The UK government negotiated with the EU for more than two years to outline a 550-page deal regarding Brexit in upcoming March. But the half-baked agreement has left the government and the British public in limbo regarding the issues over Northern Ireland and the Customs Union. A political declaration, the government acknowledged the end of free movement in the UK alongside consideration of technology to ensure frictionless borders in place of the current Northern Ireland backstop, it also cited a continuing role for the ECJ and a commitment to respect the indivisibility of the EU’s fundamental freedoms. A weeklong charm offensive by British PM Theresa May both in Brussels and London to sell the deal resulted in a bit of support on both sides.

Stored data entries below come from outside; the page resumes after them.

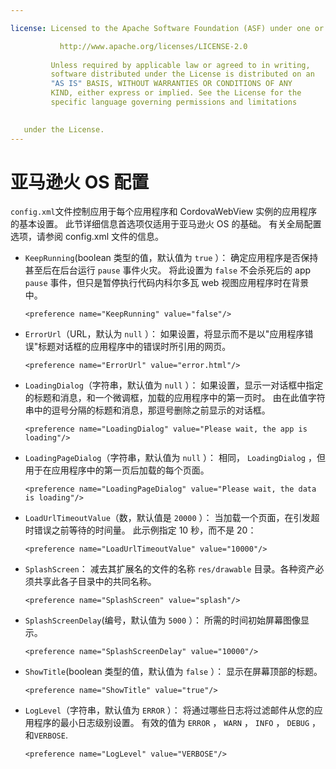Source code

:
 ```yaml
---

license: Licensed to the Apache Software Foundation (ASF) under one or more contributor license agreements. See the NOTICE file distributed with this work for additional information regarding copyright ownership. The ASF licenses this file to you under the Apache License, Version 2.0 (the "License"); you may not use this file except in compliance with the License. You may obtain a copy of the License at

           http://www.apache.org/licenses/LICENSE-2.0
    
         Unless required by applicable law or agreed to in writing,
         software distributed under the License is distributed on an
         "AS IS" BASIS, WITHOUT WARRANTIES OR CONDITIONS OF ANY
         KIND, either express or implied. See the License for the
         specific language governing permissions and limitations
    

   under the License.
---
```


# 亚马逊火 OS 配置

`config.xml`文件控制应用于每个应用程序和 CordovaWebView 实例的应用程序的基本设置。 此节详细信息首选项仅适用于亚马逊火 OS 的基础。 有关全局配置选项，请参阅 config.xml 文件的信息。

*   `KeepRunning`(boolean 类型的值，默认值为 `true` ）： 确定应用程序是否保持甚至后在后台运行 `pause` 事件火灾。 将此设置为 `false` 不会杀死后的 app `pause` 事件，但只是暂停执行代码内科尔多瓦 web 视图应用程序时在背景中。
    
        <preference name="KeepRunning" value="false"/>
        

*   `ErrorUrl`（URL，默认为 `null` ）： 如果设置，将显示而不是以"应用程序错误"标题对话框的应用程序中的错误时所引用的网页。
    
        <preference name="ErrorUrl" value="error.html"/>
        

*   `LoadingDialog`（字符串，默认值为 `null` ）： 如果设置，显示一对话框中指定的标题和消息，和一个微调框，加载的应用程序中的第一页时。 由在此值字符串中的逗号分隔的标题和消息，那逗号删除之前显示的对话框。
    
        <preference name="LoadingDialog" value="Please wait, the app is loading"/>
        

*   `LoadingPageDialog`（字符串，默认值为 `null` ）： 相同， `LoadingDialog` ，但用于在应用程序中的第一页后加载的每个页面。
    
        <preference name="LoadingPageDialog" value="Please wait, the data is loading"/>
        

*   `LoadUrlTimeoutValue`（数，默认值是 `20000` ）： 当加载一个页面，在引发超时错误之前等待的时间量。 此示例指定 10 秒，而不是 20：
    
        <preference name="LoadUrlTimeoutValue" value="10000"/>
        

*   `SplashScreen`： 减去其扩展名的文件的名称 `res/drawable` 目录。各种资产必须共享此各子目录中的共同名称。
    
        <preference name="SplashScreen" value="splash"/>
        

*   `SplashScreenDelay`(编号，默认值为 `5000` ）： 所需的时间初始屏幕图像显示。
    
        <preference name="SplashScreenDelay" value="10000"/>
        

*   `ShowTitle`(boolean 类型的值，默认值为 `false` ）： 显示在屏幕顶部的标题。
    
        <preference name="ShowTitle" value="true"/>
        

*   `LogLevel`（字符串，默认值为 `ERROR` ）： 将通过哪些日志将过滤邮件从您的应用程序的最小日志级别设置。 有效的值为 `ERROR` ， `WARN` ， `INFO` ， `DEBUG` ，和`VERBOSE`.
    
        <preference name="LogLevel" value="VERBOSE"/>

As I was writing this column, news channels flashed that the withdrawal agreement was approved by the leaders of the EU in Brussels. Along with the withdrawal agreement, which is legally binding, the leaders ratified a statement setting out the parameters of future trading, economic and security relations between the EU and the UK.
With the agreement, Britain has agreed to pay around $50 billion to the EU, mainly to cover commitments it had made to the bloc’s budget. Also, the government will guarantee a broad swath of legal rights to the roughly three million EU citizens living in the UK and the EU will reciprocate concerning an estimated 1.3 million British citizens in its member states. The agreement also seeks to ensure that no physical border will reemerge between Northern Ireland, which is part of the UK, and the Republic of Ireland, an EU member.

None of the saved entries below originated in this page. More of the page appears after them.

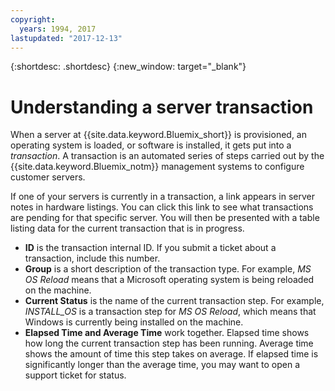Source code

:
 ```yaml
---
copyright:
  years: 1994, 2017
lastupdated: "2017-12-13"
---
```


{:shortdesc: .shortdesc}
{:new_window: target="_blank"}

# Understanding a server transaction

When a server at {{site.data.keyword.Bluemix_short}} is provisioned, an operating system is loaded, or software is installed, it gets put into a *transaction*.  A transaction is an automated series of steps carried out by the {{site.data.keyword.Bluemix_notm}} management systems to configure customer servers.

If one of your servers is currently in a transaction, a link appears in server notes in hardware listings.  You can click this link to see what transactions are pending for that specific server.  You will then be presented with a table listing data for the current transaction that is in progress.

* **ID** is the transaction internal ID.  If you submit a ticket about a transaction, include this number.
* **Group** is a short description of the transaction type.  For example, *MS OS Reload* means that a Microsoft operating system is being reloaded on the machine.
* **Current Status** is the name of the current transaction step.  For example, *INSTALL_OS* is a transaction step for *MS OS Reload*, which means that Windows is currently being installed on the machine.
* **Elapsed Time and Average Time** work together.  Elapsed time shows how long the current transaction step has been running.  Average time shows the amount of time this step takes on average.  If elapsed time is significantly longer than the average time, you may want to open a support ticket for status.
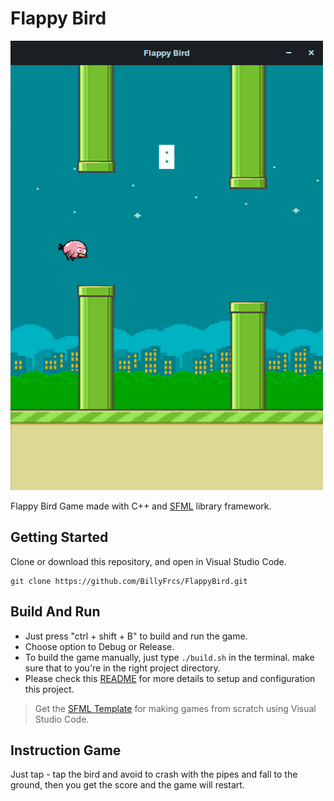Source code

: <h1>Flappy Bird</h1>

![Flappy Bird GamePlay](https://github.com/BillyFrcs/FlappyBird/blob/master/assets/example/image2.png)

<!--
![Flappy Bird GamePlay](https://github.com/BillyFrcs/FlappyBird/blob/master/assets/example/Image1.png)
-->

Flappy Bird Game made with C++ and [SFML](https://www.sfml-dev.org/index.php) library framework.

## Getting Started

Clone or download this repository, and open in Visual Studio Code.

```
git clone https://github.com/BillyFrcs/FlappyBird.git
```

## Build And Run

- Just press "ctrl + shift + B" to build and run the game.
- Choose option to Debug or Release.
- To build the game manually, just type `./build.sh` in the terminal. make sure that to you're in the right project directory.
- Please check this [README](https://github.com/BillyFrcs/FlappyBird/blob/master/Template/README.md) for more details to setup and configuration this project.

> Get the [SFML Template](https://github.com/andrew-r-king/sfml-vscode-boilerplate) for making games from scratch using Visual Studio Code.

## Instruction Game

Just tap - tap the bird and avoid to crash with the pipes and fall to the ground, then you get the score and the game will restart.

So, what to expect now? The real battle for Theresa May will be putting the deal to a Parliamentary vote. Getting a deal through the House of Commons would involve some serious political acrobatics, and political observers remain pessimistic that the current agreement can pass a Parliamentary vote. Even if the Brexit deal wins parliamentary approval, the UK will kick off negotiations next spring to hash out comprehensive new trade and security relations with the EU. That’s because when Britain voted to leave the EU, it effectively decided to unravel four decades of common decision making - on laws on regulations covering everything from sharing information on terrorists to food regulations to value-added taxes - that govern the UK’s relationship with its biggest trading partner.